KABUPATEN BANDUNG BARAT —
Peringatan keras yang disampaikan Komisi Pemberantasan Korupsi (KPK) bagi Pemerintah Kabupaten Bandung Barat (KBB) bukan sekadar teguran rutin, melainkan pukulan telak sekaligus bukti nyata kegagalan bertahun-tahun membangun kemandirian keuangan daerah. Data terbaru menunjukkan Pendapatan Asli Daerah (PAD) KBB, baru mampu menyumbang sebesar 37 % dari total anggaran daerah. Angka ini, tertinggal jauh dibanding rata - rata Kabupaten se-Jawa Barat yang mencapai 48 %.
Artinya, sebanyak 63 % kebutuhan anggaran KBB masih sepenuhnya bergantung pada Dana Transfer dari pemerintah pusat. Angka ini bukan sekadar deretan statistik semata, melainkan fakta yang tak terbantahkan : KBB sejauh ini, belum mandiri secara fiskal dan masih sangat bergantung pada bantuan negara.
Menanggapi kondisi tersebut, selaku Ketua Pokja Wartawan KBB M. Raup menegaskan rendahnya PBB bukan karena daerah ini miskin sumber daya, melainkan akibat pengelolaan yang lemah, kurang keseriusan dan belum profesional.

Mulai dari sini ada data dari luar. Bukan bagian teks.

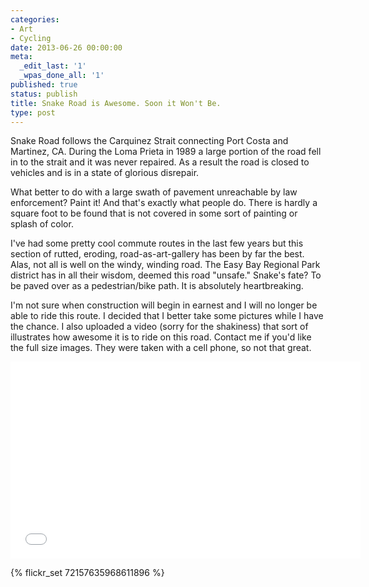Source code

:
 ```yaml
---
categories:
- Art
- Cycling
date: 2013-06-26 00:00:00
meta:
  _edit_last: '1'
  _wpas_done_all: '1'
published: true
status: publish
title: Snake Road is Awesome. Soon it Won't Be.
type: post
---
```


Snake Road follows the Carquinez Strait connecting Port Costa and Martinez, CA. During the Loma Prieta in 1989 a large portion of the road fell in to the strait and it was never repaired. As a result the road is closed to vehicles and is in a state of glorious disrepair.

What better to do with a large swath of pavement unreachable by law enforcement? Paint it! And that's exactly what people do. There is hardly a square foot to be found that is not covered in some sort of painting or splash of color.

I've had some pretty cool commute routes in the last few years but this section of rutted, eroding, road-as-art-gallery has been by far the best. Alas, not all is well on the windy, winding road. The Easy Bay Regional Park district has in all their wisdom, deemed this road "unsafe." Snake's fate? To be paved over as a pedestrian/bike path. It is absolutely heartbreaking.

I'm not sure when construction will begin in earnest and I will no longer be able to ride this route. I decided that I better take some pictures while I have the chance. I also uploaded a video (sorry for the shakiness) that sort of illustrates how awesome it is to ride on this road. Contact me if you'd like the full size images. They were taken with a cell phone, so not that great.

<iframe width="560" height="315" src="//www.youtube.com/embed/7kzVxUxOmdw" frameborder="0" allowfullscreen></iframe>

{% flickr_set 72157635968611896 %}
<script src="/js/jquery.colorbox-min.js"></script>
<script type="text/javascript">
  $(document).ready(function(){
    $('p.gallery > a').colorbox({rel:'gal'});
  });
</script>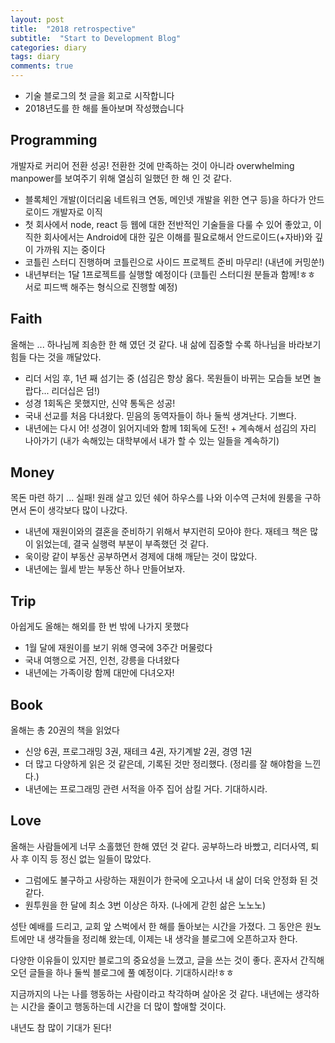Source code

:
 ```yaml
---
layout: post
title:  "2018 retrospective"
subtitle:  "Start to Development Blog"
categories: diary
tags: diary
comments: true
---
```


* 기술 블로그의 첫 글을 회고로 시작합니다
* 2018년도를 한 해를 돌아보며 작성했습니다

## Programming
개발자로 커리어 전환 성공!
전환한 것에 만족하는 것이 아니라 overwhelming manpower를 보여주기 위해 열심히 일했던 한 해 인 것 같다.

* 블록체인 개발(이더리움 네트워크 연동, 메인넷 개발을 위한 연구 등)을 하다가 안드로이드 개발자로 이직
* 첫 회사에서 node, react 등 웹에 대한 전반적인 기술들을 다룰 수 있어 좋았고, 이직한 회사에서는 Android에 대한 깊은 이해를 필요로해서 안드로이드(+자바)와 깊이 가까워 지는 중이다
* 코틀린 스터디 진행하며 코틀린으로 사이드 프로젝트 준비 마무리! (내년에 커밍쑨!)
* 내년부터는 1달 1프로젝트를 실행할 예정이다 (코틀린 스터디원 분들과 함께!ㅎㅎ 서로 피드백 해주는 형식으로 진행할 예정)

## Faith
올해는 ... 하나님께 죄송한 한 해 였던 것 같다.
내 삶에 집중할 수록 하나님을 바라보기 힘들 다는 것을 깨달았다.

* 리더 서임 후, 1년 째 섬기는 중 (섬김은 항상 옳다. 목원들이 바뀌는 모습들 보면 놀랍다... 리더십은 덤!)
* 성경 1회독은 못했지만, 신약 통독은 성공!
* 국내 선교를 처음 다녀왔다. 믿음의 동역자들이 하나 둘씩 생겨난다. 기쁘다.
* 내년에는 다시 어! 성경이 읽어지네와 함께 1회독에 도전! + 계속해서 섬김의 자리 나아가기 (내가 속해있는 대학부에서 내가 할 수 있는 일들을 계속하기)

## Money
목돈 마련 하기 ... 실패!
원래 살고 있던 쉐어 하우스를 나와 이수역 근처에 원룸을 구하면서 돈이 생각보다 많이 나갔다.

* 내년에 재원이와의 결혼을 준비하기 위해서 부지런히 모아야 한다. 재테크 책은 많이 읽었는데, 결국 실행력 부분이 부족했던 것 같다.
* 욱이랑 같이 부동산 공부하면서 경제에 대해 깨닫는 것이 많았다.
* 내년에는 월세 받는 부동산 하나 만들어보자.

## Trip
아쉽게도 올해는 해외를 한 번 밖에 나가지 못했다

* 1월 달에 재원이를 보기 위해 영국에 3주간 머물렀다
* 국내 여행으로 거진, 인천, 강릉을 다녀왔다
* 내년에는 가족이랑 함께 대만에 다녀오자!

## Book
올해는 총 20권의 책을 읽었다

* 신앙 6권, 프로그래밍 3권, 재테크 4권, 자기계발 2권, 경영 1권
* 더 많고 다양하게 읽은 것 같은데, 기록된 것만 정리했다. (정리를 잘 해야함을 느낀다.)
* 내년에는 프로그래밍 관련 서적을 아주 집어 삼킬 거다. 기대하시라.

## Love

올해는 사람들에게 너무 소홀했던 한해 였던 것 같다. 공부하느라 바빴고, 리더사역, 퇴사 후 이직 등 정신 없는 일들이 많았다.

* 그럼에도 불구하고 사랑하는 재원이가 한국에 오고나서 내 삶이 더욱 안정화 된 것 같다.
* 원투원을 한 달에 최소 3번 이상은 하자. (나에게 갇힌 삶은 노노노)


성탄 예배를 드리고, 교회 앞 스벅에서 한 해를 돌아보는 시간을 가졌다. 그 동안은 원노트에만 내 생각들을 정리해 왔는데, 이제는 내 생각을 블로그에 오픈하고자 한다.

다양한 이유들이 있지만 블로그의 중요성을 느꼈고, 글을 쓰는 것이 좋다. 혼자서 간직해 오던 글들을 하나 둘씩 블로그에 풀 예정이다. 기대하시라!ㅎㅎ

지금까지의 나는 나를 행동하는 사람이라고 착각하며 살아온 것 같다. 내년에는 생각하는 시간을 줄이고 행동하는데 시간을 더 많이 할애할 것이다.

내년도 참 많이 기대가 된다!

“KBB bukan daerah miskin potensi, kekayaan alam, peluang pariwisata, sektor pertanian hingga potensi jasa tersedia melimpah di sini namun seolah dibiarkan begitu saja,” ujarnya. Pajak dan retribusi daerah belum digali secara optimal, aset - aset milik daerah belum dimanfaatkan demi keuntungan masyarakat luas, sementara pengawasan atas pelayanan publik pun terasa lemah. Seluruh potensi besar itu menjadi sia - sia, karena belum didukung keberanian dan ketegasan para pemangku kebijakan.

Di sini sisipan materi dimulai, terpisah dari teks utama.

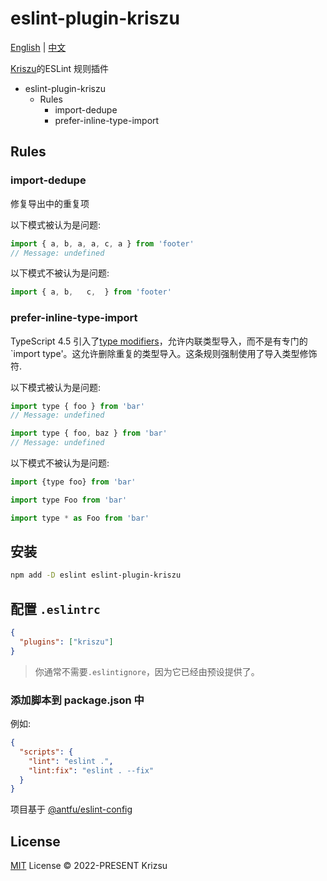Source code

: # eslint-plugin-kriszu

[English](README.md) | [中文](README_ZH.md)

[Kriszu](https://github.com/wangsizhu0504/eslint-config)的ESLint 规则插件


* eslint-plugin-kriszu
    * Rules
        * import-dedupe
        * prefer-inline-type-import

## Rules

### import-dedupe

修复导出中的重复项

以下模式被认为是问题:

```js
import { a, b, a, a, c, a } from 'footer'
// Message: undefined
```

以下模式不被认为是问题:

```js
import { a, b,   c,  } from 'footer'
```


### prefer-inline-type-import


TypeScript 4.5 引入了[type modifiers](https://www.typescriptlang.org/docs/handbook/release-notes/typescript-4-5.html#type-modifiers-on-import-names)，允许内联类型导入，而不是有专门的`import type'。这允许删除重复的类型导入。这条规则强制使用了导入类型修饰符.

以下模式被认为是问题:

```js
import type { foo } from 'bar'
// Message: undefined

import type { foo, baz } from 'bar'
// Message: undefined
```

以下模式不被认为是问题:

```js
import {type foo} from 'bar'

import type Foo from 'bar'

import type * as Foo from 'bar'
```


## 安装

```bash
npm add -D eslint eslint-plugin-kriszu
```

## 配置 `.eslintrc`

```json
{
  "plugins": ["kriszu"]
}
```

> 你通常不需要`.eslintignore`，因为它已经由预设提供了。

### 添加脚本到 package.json 中

例如:

```json
{
  "scripts": {
    "lint": "eslint .",
    "lint:fix": "eslint . --fix"
  }
}
```

项目基于 [@antfu/eslint-config](https://github.com/antfu/eslint-config)

## License

[MIT](LICENSE) License © 2022-PRESENT Krizsu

Ketergantungan anggaran sebesar 63 %, kepada dana pusat disebut sebagai bom waktu yang sangat berbahaya. Setiap kali kebijakan anggaran pusat berubah atau alokasi dikurangi, roda pemerintahan daerah berisiko terganggu bahkan lumpuh mendadak. Kondisi ini sekaligus menampakkan, bahwa pemerintah daerah belum mampu menyusun kebijakan fiskal yang mandiri, enggan berinovasi dan cenderung memilih jalan termudah, hanya menunggu kiriman dana dari pusat.

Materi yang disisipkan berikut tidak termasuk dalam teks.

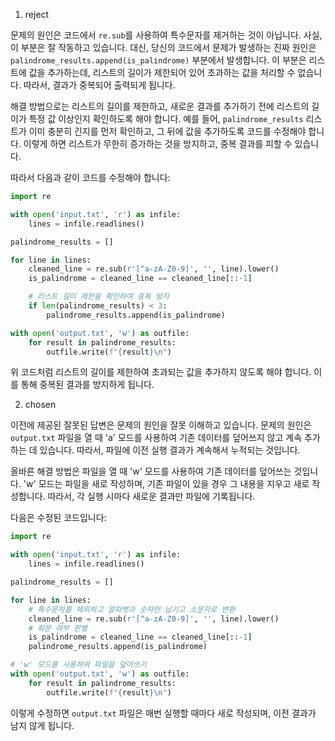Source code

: 1. reject

문제의 원인은 코드에서 `re.sub`를 사용하여 특수문자를 제거하는 것이 아닙니다. 사실, 이 부분은 잘 작동하고 있습니다. 대신, 당신의 코드에서 문제가 발생하는 진짜 원인은 `palindrome_results.append(is_palindrome)` 부분에서 발생합니다. 이 부분은 리스트에 값을 추가하는데, 리스트의 길이가 제한되어 있어 초과하는 값을 처리할 수 없습니다. 따라서, 결과가 중복되어 출력되게 됩니다.

해결 방법으로는 리스트의 길이를 제한하고, 새로운 결과를 추가하기 전에 리스트의 길이가 특정 값 이상인지 확인하도록 해야 합니다. 예를 들어, `palindrome_results` 리스트가 이미 충분히 긴지를 먼저 확인하고, 그 뒤에 값을 추가하도록 코드를 수정해야 합니다. 이렇게 하면 리스트가 무한히 증가하는 것을 방지하고, 중복 결과를 피할 수 있습니다. 

따라서 다음과 같이 코드를 수정해야 합니다:

```python
import re

with open('input.txt', 'r') as infile:
    lines = infile.readlines()

palindrome_results = []

for line in lines:
    cleaned_line = re.sub(r'[^a-zA-Z0-9]', '', line).lower()
    is_palindrome = cleaned_line == cleaned_line[::-1]

    # 리스트 길이 제한을 확인하여 중복 방지
    if len(palindrome_results) < 3:
        palindrome_results.append(is_palindrome)

with open('output.txt', 'w') as outfile:
    for result in palindrome_results:
        outfile.write(f"{result}\n")
```

위 코드처럼 리스트의 길이를 제한하여 초과되는 값을 추가하지 않도록 해야 합니다. 이를 통해 중복된 결과를 방지하게 됩니다.

2. chosen

이전에 제공된 잘못된 답변은 문제의 원인을 잘못 이해하고 있습니다. 문제의 원인은 `output.txt` 파일을 열 때 'a' 모드를 사용하여 기존 데이터를 덮어쓰지 않고 계속 추가하는 데 있습니다. 따라서, 파일에 이전 실행 결과가 계속해서 누적되는 것입니다.

올바른 해결 방법은 파일을 열 때 'w' 모드를 사용하여 기존 데이터를 덮어쓰는 것입니다. 'w' 모드는 파일을 새로 작성하며, 기존 파일이 있을 경우 그 내용을 지우고 새로 작성합니다. 따라서, 각 실행 시마다 새로운 결과만 파일에 기록됩니다.

다음은 수정된 코드입니다:

```python
import re

with open('input.txt', 'r') as infile:
    lines = infile.readlines()

palindrome_results = []

for line in lines:
    # 특수문자를 제외하고 알파벳과 숫자만 남기고 소문자로 변환
    cleaned_line = re.sub(r'[^a-zA-Z0-9]', '', line).lower()
    # 회문 여부 판별
    is_palindrome = cleaned_line == cleaned_line[::-1]
    palindrome_results.append(is_palindrome)

# 'w' 모드를 사용하여 파일을 덮어쓰기
with open('output.txt', 'w') as outfile:
    for result in palindrome_results:
        outfile.write(f"{result}\n")
```

이렇게 수정하면 `output.txt` 파일은 매번 실행할 때마다 새로 작성되며, 이전 결과가 남지 않게 됩니다.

“Di mana janji kemandirian yang disampaikan saat pemilihan ? Di mana upaya nyata memajukan daerah sendiri ?” tegas Ketua Pokja Wartawan KBB.
Kegagalan ini tidak bisa dibebankan hanya kepada satu pihak saja, baik Pemerintah Daerah maupun DPRD KBB sama - sama memikul tanggung jawab moral dan politik. Selama ini terlihat lebih banyak rapat di ruangan, ucapan manis serta perdebatan yang berputar di tempat. Di lapangan belum tampak terobosan berani, guna menaikkan pendapatan daerah. Sementara fungsi pengawasan DPRD pun belum terasa dampaknya bagi rakyat, lebih banyak bicara daripada bekerja " itulah kenyataan yang disoroti masyarakat ".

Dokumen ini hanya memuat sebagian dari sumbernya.